### Task goal
For the data below, report how many lines include the word "Adaptive", and write nothing else.

[[ Data shown, beginning ]]

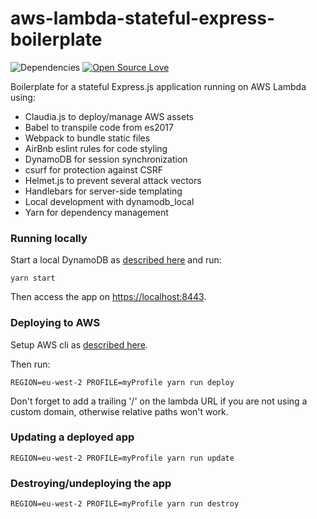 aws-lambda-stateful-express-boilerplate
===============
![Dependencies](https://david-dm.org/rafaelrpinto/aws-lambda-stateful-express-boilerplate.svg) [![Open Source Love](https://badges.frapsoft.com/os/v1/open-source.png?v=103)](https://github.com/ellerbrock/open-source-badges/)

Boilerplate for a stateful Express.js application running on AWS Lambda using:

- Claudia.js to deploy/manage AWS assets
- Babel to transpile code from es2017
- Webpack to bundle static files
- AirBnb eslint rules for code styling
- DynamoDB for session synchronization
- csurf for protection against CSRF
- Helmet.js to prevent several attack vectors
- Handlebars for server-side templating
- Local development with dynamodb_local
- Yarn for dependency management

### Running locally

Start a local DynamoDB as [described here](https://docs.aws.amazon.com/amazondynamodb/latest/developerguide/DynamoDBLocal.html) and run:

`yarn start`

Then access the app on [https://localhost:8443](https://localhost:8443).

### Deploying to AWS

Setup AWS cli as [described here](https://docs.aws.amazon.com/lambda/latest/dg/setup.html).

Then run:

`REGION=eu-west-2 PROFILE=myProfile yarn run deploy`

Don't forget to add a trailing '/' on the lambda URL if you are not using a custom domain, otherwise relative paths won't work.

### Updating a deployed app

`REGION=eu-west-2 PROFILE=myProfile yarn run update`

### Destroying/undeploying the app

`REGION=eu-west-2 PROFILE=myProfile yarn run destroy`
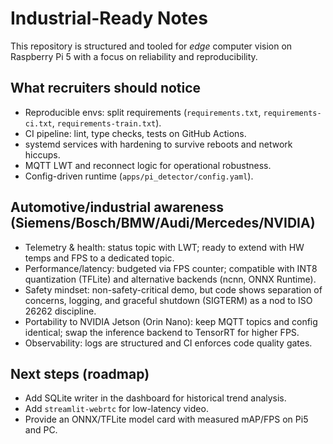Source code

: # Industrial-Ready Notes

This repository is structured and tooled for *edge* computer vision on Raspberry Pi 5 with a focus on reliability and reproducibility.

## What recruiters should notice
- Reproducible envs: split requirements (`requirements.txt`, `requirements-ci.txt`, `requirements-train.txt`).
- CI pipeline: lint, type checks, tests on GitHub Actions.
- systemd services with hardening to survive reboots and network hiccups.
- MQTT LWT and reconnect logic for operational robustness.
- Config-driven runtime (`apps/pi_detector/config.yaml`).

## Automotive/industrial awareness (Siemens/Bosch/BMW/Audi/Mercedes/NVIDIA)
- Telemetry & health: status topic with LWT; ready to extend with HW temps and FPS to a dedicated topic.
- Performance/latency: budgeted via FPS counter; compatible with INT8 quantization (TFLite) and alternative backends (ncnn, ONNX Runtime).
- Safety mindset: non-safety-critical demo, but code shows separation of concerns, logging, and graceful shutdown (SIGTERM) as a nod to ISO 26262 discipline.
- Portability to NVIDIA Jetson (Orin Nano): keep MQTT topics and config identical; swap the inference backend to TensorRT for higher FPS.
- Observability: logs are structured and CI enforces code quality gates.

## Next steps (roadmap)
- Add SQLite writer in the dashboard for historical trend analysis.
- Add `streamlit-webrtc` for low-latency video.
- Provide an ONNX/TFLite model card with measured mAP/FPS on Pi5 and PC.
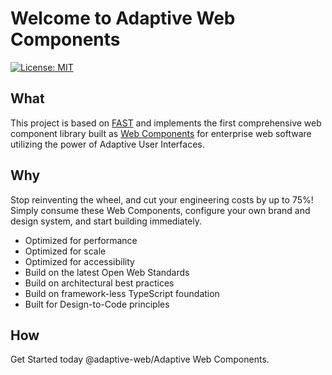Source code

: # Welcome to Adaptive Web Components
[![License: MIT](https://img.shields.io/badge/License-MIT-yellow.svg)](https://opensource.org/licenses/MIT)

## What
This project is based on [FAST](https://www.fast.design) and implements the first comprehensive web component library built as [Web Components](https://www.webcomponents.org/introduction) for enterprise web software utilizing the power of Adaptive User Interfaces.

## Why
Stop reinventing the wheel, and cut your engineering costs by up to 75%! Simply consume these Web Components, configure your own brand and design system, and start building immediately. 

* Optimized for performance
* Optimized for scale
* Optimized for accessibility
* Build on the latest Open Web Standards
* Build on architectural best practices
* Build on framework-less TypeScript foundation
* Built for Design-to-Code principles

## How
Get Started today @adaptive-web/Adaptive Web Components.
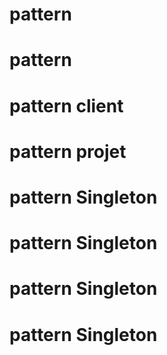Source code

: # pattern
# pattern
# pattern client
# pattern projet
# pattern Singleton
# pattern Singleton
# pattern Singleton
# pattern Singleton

[[ Data shown, end ]]

### Your solution
3